Web Application Security-WhiteHat HackerKast

#HackerKast 23: Lenovo, Venmo Sex, Drugs, and Guns, Casino Hacked, WordPress, Remotely Hacking Cars

Hey everybody! Welcome to this week’s HackerKast. We’ve got Jer back! We put this one out late this week just to get him back in the mix.

First, we absolutely HAD to talk about Lenovo and Superfish. For those living under a rock, Superfish is default installed on Lenovo laptops and does all sorts of nasty MiTM things by breaking SSL locally to inspect traffic. They did this under the guise of advertising (of course) but it was awful once we all found out. Robert Graham over at Errata Security did a great writeup on all of some technical deep diving he did into what was going on with these certificates.

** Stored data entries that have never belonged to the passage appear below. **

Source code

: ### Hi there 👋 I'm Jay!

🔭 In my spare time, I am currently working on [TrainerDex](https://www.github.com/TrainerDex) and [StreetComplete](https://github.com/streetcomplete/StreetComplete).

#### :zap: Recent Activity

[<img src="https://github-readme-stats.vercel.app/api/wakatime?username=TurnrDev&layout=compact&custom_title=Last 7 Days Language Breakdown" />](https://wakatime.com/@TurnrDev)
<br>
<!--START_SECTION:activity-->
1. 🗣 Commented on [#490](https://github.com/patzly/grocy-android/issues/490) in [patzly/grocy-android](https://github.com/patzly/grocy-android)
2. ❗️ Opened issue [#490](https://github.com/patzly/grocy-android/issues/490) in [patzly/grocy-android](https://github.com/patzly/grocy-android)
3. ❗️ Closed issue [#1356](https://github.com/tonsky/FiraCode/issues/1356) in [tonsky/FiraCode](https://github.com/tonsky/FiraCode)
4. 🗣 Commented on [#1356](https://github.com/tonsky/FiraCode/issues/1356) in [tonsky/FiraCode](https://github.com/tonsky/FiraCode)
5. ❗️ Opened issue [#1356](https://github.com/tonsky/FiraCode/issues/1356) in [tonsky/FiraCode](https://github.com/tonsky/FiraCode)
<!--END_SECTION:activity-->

Tied to that same story, Lizard Squad reared their head again with their specialty, a DNS hack! Their target this time was Lenovo due to recent events and they were able to take over their domain registrar through Command Injection. Brian Krebs did some digging and realized it was all due to the WebNIC registrar being vulnerable to an attack.

Moving along to some fun clickbait story with an actual funny privacy twist, Venmo made the news this week in a bad way. The headline we couldn’t ignore was “New Site Tells You Who’s Paying For Sex, Drugs, and Alcohol Using Venmo.” Sounds interesting right? Well turns out Venmo has turned itself into a bit of a social network on who is giving money to whom and for what. The kicker here is that all that information goes to a public timeline unless specifically turned private. Nobody bothers to change anything to private so a site called Vicemo popped up to gather all the illicit payments and put them in their own feed. Check out all the amusing things people are sharing money for.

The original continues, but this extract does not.